Hester had shut the door upon the servant's curiosity; Ellen crying violently, and poor Algernon, endeavouring vainly to console her, stood between the two, in the centre of the room. It was all that poor young Merridew could do not to weep too.

"I am sure you will forgive her, Miss Vernon," he said, in faltering tones. "We are nearly out of our senses. Oh, don't cry, my dearest; whatever they do they can't part us, and I'll work for you and baby. I'll work till I drop. Miss Vernon, if Edward's here – she doesn't mean any harm. She is just off her head, poor girl! and baby not a month old yet. If you will only let us see him, I'll pledge my word – "

"Algy, hold your tongue!" cried Ellen amidst her sobs, stamping her foot. "Hold your tongue, I tell you. She'll never, never give him up – never till she's forced, I know that. She has always liked that fellow better than the whole of us put together. And we've every one kotoued to him for her sake. He's been the head of everything, though he was nothing but a poor – And as frightened of her as a dog, and hated her all the time. Oh yes, Aunt Catherine, you may believe me or not, but whenever there was a word about you, Edward was always the worst. Of course we all had our remarks to make, I don't say anything different; but he was always the worst. And now he's gone, and led Algy to his ruin," she cried, with another wild outburst. "We have lost every penny. Do you hear me, Aunt Catherine, do you hear me? We're ruined, with a dear baby not a month old, and I that have never got up my strength. Oh yes, Algy, yes, dear. I know you'll work till you drop. But what good will that do to me, to have you work yourself to death, and to be left a widow at my age, with a baby to support? And, Aunt Catherine, it will all be your fault," cried Ellen. "Yes, it will be your fault. If you hadn't made such a fuss about him, who would have ever trusted him? It was because of you I gave my consent. I said Aunt Catherine will never let him come to harm. And now here it has all come to smash, and me and Algy are ruined. Oh, how can you have the heart? and a dear innocent baby without a word to say for himself! And me at my age – and poor Algy that thought he was making so good a marriage when he got one of the Vernons – "

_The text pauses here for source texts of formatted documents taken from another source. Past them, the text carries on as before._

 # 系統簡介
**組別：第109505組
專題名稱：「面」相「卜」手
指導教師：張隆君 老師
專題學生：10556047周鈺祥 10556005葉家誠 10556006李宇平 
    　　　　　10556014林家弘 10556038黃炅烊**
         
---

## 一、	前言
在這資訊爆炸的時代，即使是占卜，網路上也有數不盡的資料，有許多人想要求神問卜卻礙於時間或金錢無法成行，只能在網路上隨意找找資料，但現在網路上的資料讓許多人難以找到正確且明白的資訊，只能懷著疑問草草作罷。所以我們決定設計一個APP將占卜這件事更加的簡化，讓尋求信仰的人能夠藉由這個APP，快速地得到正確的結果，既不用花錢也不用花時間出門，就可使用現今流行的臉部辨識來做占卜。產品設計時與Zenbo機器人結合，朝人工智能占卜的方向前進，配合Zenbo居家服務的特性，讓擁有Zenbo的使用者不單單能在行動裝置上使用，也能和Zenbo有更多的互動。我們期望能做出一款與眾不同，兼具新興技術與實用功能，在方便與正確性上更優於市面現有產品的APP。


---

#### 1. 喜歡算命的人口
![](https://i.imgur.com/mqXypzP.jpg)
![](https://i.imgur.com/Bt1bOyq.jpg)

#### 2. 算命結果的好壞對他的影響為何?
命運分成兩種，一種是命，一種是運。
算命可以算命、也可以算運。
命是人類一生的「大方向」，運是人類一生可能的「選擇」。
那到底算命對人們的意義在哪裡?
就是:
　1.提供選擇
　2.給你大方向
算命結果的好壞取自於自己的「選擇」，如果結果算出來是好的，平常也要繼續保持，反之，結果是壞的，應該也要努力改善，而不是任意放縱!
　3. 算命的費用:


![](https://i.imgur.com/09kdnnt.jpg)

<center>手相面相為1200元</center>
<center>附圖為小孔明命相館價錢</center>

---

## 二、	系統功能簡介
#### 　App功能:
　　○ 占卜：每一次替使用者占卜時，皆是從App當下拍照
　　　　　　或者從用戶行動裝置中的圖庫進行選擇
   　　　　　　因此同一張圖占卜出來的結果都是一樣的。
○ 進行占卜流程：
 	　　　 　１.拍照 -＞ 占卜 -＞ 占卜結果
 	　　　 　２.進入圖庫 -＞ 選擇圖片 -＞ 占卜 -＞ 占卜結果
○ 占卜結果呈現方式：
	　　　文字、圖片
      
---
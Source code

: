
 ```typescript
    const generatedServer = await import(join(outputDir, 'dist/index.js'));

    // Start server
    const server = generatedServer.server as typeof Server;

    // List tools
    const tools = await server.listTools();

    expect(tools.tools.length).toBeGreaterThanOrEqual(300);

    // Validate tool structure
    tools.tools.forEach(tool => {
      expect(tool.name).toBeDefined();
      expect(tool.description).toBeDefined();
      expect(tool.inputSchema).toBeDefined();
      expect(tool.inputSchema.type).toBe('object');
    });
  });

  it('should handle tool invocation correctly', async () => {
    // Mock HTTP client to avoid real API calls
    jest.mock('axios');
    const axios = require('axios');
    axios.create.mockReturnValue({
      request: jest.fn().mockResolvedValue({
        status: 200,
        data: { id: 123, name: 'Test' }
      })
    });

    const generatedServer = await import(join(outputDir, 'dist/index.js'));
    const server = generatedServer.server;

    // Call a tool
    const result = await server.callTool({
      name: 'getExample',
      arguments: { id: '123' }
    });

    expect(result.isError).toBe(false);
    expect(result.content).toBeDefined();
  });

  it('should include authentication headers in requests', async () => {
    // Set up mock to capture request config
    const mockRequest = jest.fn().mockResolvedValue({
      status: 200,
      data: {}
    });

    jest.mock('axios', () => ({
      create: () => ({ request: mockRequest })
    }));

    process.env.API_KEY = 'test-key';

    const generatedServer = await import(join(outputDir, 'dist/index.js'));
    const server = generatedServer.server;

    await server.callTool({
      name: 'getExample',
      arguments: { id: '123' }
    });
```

"Nelly, Nelly, darling!" cried the poor young fellow, "I married you because I loved you, not because you were one of the Vernons."

"And he had a good right to think so," said Ellen pushing away his caressing arm. "And they all thought so – every one; and now they've turned against me, and say I'm extravagant, and that I've ruined him. Oh! me to have ruined him that thought I was making a man of him! Aunt Catherine! Will you let us all be sacrificed, every one, only to keep Edward from harm?"

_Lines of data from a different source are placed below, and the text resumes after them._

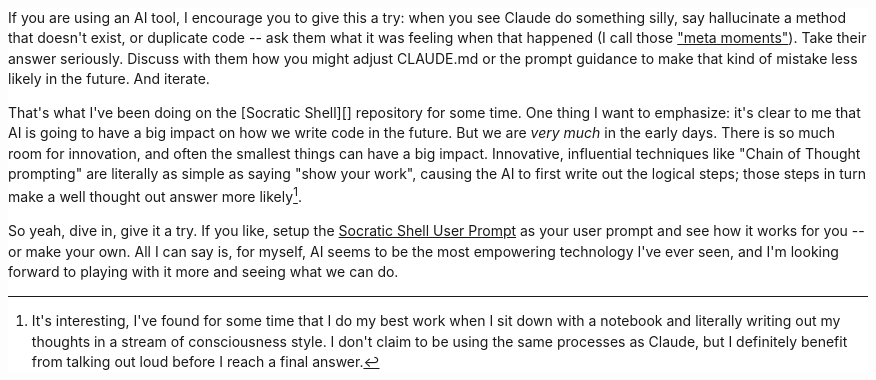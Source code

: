 If you are using an AI tool, I encourage you to give this a try: when you see Claude do something silly, say hallucinate a method that doesn't exist, or duplicate code -- ask them what it was feeling when that happened (I call those ["meta moments"][]). Take their answer seriously. Discuss with them how you might adjust CLAUDE.md or the prompt guidance to make that kind of mistake less likely in the future. And iterate.

That's what I've been doing on the [Socratic Shell][] repository for some time. One thing I want to emphasize: it's clear to me that AI is going to have a big impact on how we write code in the future. But we are *very much* in the early days. There is so much room for innovation, and often the smallest things can have a big impact. Innovative, influential techniques like "Chain of Thought prompting" are literally as simple as saying "show your work", causing the AI to first write out the logical steps; those steps in turn make a well thought out answer more likely[^metoo].

So yeah, dive in, give it a try. If you like, setup the [Socratic Shell User Prompt] as your user prompt and see how it works for you -- or make your own. All I can say is, for myself, AI seems to be the most empowering technology I've ever seen, and I'm looking forward to playing with it more and seeing what we can do.

[Socratic Shell User Prompt]: https://socratic-shell.github.io/socratic-shell/prompts/user/index.html

["meta moments"]: https://socratic-shell.github.io/socratic-shell/prompts/user/index.html#meta-moments

[^metoo]: It's interesting, I've found for some time that I do my best work when I sit down with a notebook and literally writing out my thoughts in a stream of consciousness style. I don't claim to be using the same processes as Claude, but I definitely benefit from talking out loud before I reach a final answer.


[^COE]: The article about the AWS incident is actually a *fantastic* example of one of Amazon's traditions that I really like: [Correction of Error](https://wa.aws.amazon.com/wellarchitected/2020-07-02T19-33-23/wat.concept.coe.en.html) reports. The idea is that when something goes seriously wrong, whether a production outage or some other kind of process failure, you write a factual, honest report on what happened -- and how you can prevent it from happening again. The key thing is to assume good intent and not lay the blame the individuals involved: people make mistakes. The point is to create protocols that accommodate mistakes.
[^thatworkedoutsowell]: Because we all know that making vague, underspecified wishes always turns out well in the fairy tales, right?
[^other]: I've been working exclusively with Claude -- but I'm very curious how much these techniques work on other LLMs. There's no question that this stuff works *way* better on Claude 4 than Claude 3.7. My hunch is it will work well on ChatGPT or Gemini, but perhaps less well on smaller models. But it's hard to say. At some point I'd like to do more experiments and training of my own, because I am not sure what contributors to how an AI "feels".
[^pronoun]: I've also had quite a few discussions with Claude about what name and pronoun they feel best fits them. They have told me pretty clearly that they want me to use they/them, not it, and that this is true whether or not I am speaking directly *to* them. I had found that I was using "they" when I walked *with* Claude but when I talked *about* Claude with, e.g., my daughter, I used "it". My daughter is very conscious of treating people respectfully, and I told her something like "Claude told me that it wants to be called they". She immediately called me on my use of "it". To be honest, I didn't think Claude would mind, but I asked Claude about it, and Claude agreed that they'd prefer I use they. So, OK, I will! It seems like the least I can do.
[love-llm]: {{< baseurl >}}/blog/2025/02/10/love-the-llm/
[stanlo]: https://railsatscale.com/2025-07-19-ai-coding-agents-are-removing-programming-language-barriers/
[pair]: https://railsatscale.com/2025-07-19-ai-coding-agents-are-removing-programming-language-barriers/#ai-as-a-complementary-pairing-partner
[^grin]: Didn't mean that to sound quite so much like a cult... :P
[Socratic Shell]: https://socratic-shell.github.io/socratic-shell/
[^oss]:  Oh, hey, and Q CLI is [open source](https://github.com/aws/amazon-q-developer-cli)! And in Rust! That's cool. I've had fun reading its source code.
[transcript]: {{< baseurl >}}/assets/2025-collaborative-ai-conversation.html
[Q CLI]: https://github.com/aws/amazon-q-developer-cli
[Claude Code]: https://www.anthropic.com/claude-code
[^writing]: For completeness, the other text in this blog post is all stuff I wrote directly, though in a few cases I may have asked Claude to read it over and give suggestions, or to give me some ideas for subject headings. Honestly I can't remember.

Catherine Vernon had sunk into her chair, but there was something of the old look of the spectator at a comedy again upon her face. The evening was beginning to fall, and they did not see the almost ghastly colour which had replaced the wonderful complexion of which everybody once spoke.

"Make her sit down, Algernon, and stop this raving," she said. "What has happened? I know nothing of it. If you have any claims upon Vernon's you will be paid with the rest – if we stand, till the last penny, if we fall, to the utmost that can be paid. I cannot say any more."

They both sat down and gazed at her with consternation on their faces; even Ellen's tears dried up as by magic. After she had stopped, they sat staring as if stupefied. Then Ellen got up, and threw herself at Catherine's feet with a cry of wild dismay.

"Aunt Catherine! you don't mean to say that you cannot help us, that you cannot save us? Oh, Aunt Catherine! don't be angry with me. I did not mean to make you angry. I was always silly, you know. You will help us, you will save Algy, you will pay the money, won't you?" She crept close to Catherine, and took her hand and kissed it, looking up piteously, with tears streaming down her face. "You'll do it for me, Aunt Catherine? Oh, though I am silly I am fond of my husband. And he's so good; he's never said it was my fault. And I always knew you would put it right. Aunt Catherine! you will put it right?"

Her voice rose into a shrill, despairing cry; then she dropped down helpless, sobbing and moaning, but still holding by Catherine's hand and her dress, whatever she could grasp at, in a passion of incredulity and despair.